Activity: In the records that follow, locate every line with "getName" and extract it.

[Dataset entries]
################

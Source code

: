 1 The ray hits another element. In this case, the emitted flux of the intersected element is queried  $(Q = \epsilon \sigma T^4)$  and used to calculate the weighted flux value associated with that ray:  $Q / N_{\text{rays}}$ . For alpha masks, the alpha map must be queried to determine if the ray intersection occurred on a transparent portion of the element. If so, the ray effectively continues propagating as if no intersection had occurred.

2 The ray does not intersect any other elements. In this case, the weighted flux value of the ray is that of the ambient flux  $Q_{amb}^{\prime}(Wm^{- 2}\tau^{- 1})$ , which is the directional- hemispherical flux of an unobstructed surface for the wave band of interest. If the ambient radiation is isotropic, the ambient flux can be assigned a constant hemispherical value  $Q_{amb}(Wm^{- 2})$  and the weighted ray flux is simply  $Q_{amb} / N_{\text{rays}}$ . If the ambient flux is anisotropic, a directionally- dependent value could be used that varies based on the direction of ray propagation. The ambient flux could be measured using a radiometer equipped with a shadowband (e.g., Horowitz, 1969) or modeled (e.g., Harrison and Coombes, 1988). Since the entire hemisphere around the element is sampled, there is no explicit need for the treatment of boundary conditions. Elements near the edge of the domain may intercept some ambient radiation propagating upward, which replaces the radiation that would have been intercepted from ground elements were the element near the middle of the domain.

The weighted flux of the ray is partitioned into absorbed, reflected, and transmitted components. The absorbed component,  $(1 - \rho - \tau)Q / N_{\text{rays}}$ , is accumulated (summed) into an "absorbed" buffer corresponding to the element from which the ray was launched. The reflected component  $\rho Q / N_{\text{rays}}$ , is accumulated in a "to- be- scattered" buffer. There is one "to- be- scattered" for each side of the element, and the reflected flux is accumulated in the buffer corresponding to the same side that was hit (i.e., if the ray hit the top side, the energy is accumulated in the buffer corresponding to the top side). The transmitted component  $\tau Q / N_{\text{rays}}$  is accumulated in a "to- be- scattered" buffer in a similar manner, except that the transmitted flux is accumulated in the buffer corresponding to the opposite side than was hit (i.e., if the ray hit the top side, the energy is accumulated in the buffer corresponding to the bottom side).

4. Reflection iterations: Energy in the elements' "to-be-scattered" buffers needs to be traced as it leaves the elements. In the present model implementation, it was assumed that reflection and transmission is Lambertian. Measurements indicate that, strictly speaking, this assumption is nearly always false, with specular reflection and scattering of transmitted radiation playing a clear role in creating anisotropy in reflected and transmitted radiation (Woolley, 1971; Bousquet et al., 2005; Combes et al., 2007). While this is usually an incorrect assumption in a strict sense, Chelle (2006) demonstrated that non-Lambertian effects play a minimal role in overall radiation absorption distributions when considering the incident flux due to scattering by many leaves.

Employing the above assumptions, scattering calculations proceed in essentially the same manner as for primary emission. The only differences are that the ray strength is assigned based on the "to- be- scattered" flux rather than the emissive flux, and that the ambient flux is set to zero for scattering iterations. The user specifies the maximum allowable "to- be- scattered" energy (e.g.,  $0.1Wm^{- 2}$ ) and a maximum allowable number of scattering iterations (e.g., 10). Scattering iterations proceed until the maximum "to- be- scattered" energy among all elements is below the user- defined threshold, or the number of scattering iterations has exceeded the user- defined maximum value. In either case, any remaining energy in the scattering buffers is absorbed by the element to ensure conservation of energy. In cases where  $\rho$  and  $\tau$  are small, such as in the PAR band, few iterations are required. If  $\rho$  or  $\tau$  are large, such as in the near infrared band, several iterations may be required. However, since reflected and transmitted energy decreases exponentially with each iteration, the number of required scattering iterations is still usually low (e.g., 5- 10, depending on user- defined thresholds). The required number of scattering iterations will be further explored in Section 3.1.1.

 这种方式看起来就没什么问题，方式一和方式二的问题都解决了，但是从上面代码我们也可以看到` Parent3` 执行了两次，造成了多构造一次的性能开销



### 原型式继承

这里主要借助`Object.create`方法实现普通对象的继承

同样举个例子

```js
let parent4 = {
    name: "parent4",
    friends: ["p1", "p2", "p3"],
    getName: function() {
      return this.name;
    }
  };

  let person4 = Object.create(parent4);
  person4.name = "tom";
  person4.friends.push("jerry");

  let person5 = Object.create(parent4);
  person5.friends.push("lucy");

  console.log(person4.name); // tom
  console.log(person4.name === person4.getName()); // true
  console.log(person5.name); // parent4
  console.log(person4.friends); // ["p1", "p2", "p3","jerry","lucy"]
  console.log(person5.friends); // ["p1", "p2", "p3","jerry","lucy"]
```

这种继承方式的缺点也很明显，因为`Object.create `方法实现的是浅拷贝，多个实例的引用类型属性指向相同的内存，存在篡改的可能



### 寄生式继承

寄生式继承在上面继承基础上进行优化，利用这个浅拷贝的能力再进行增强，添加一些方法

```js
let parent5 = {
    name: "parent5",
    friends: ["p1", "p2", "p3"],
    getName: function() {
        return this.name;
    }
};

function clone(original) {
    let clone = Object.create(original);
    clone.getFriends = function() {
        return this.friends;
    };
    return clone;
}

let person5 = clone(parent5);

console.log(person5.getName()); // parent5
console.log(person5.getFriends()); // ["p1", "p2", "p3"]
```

################

Written answer:
    getName: function() {
  console.log(person4.name === person4.getName()); // true
    getName: function() {
console.log(person5.getName()); // parent5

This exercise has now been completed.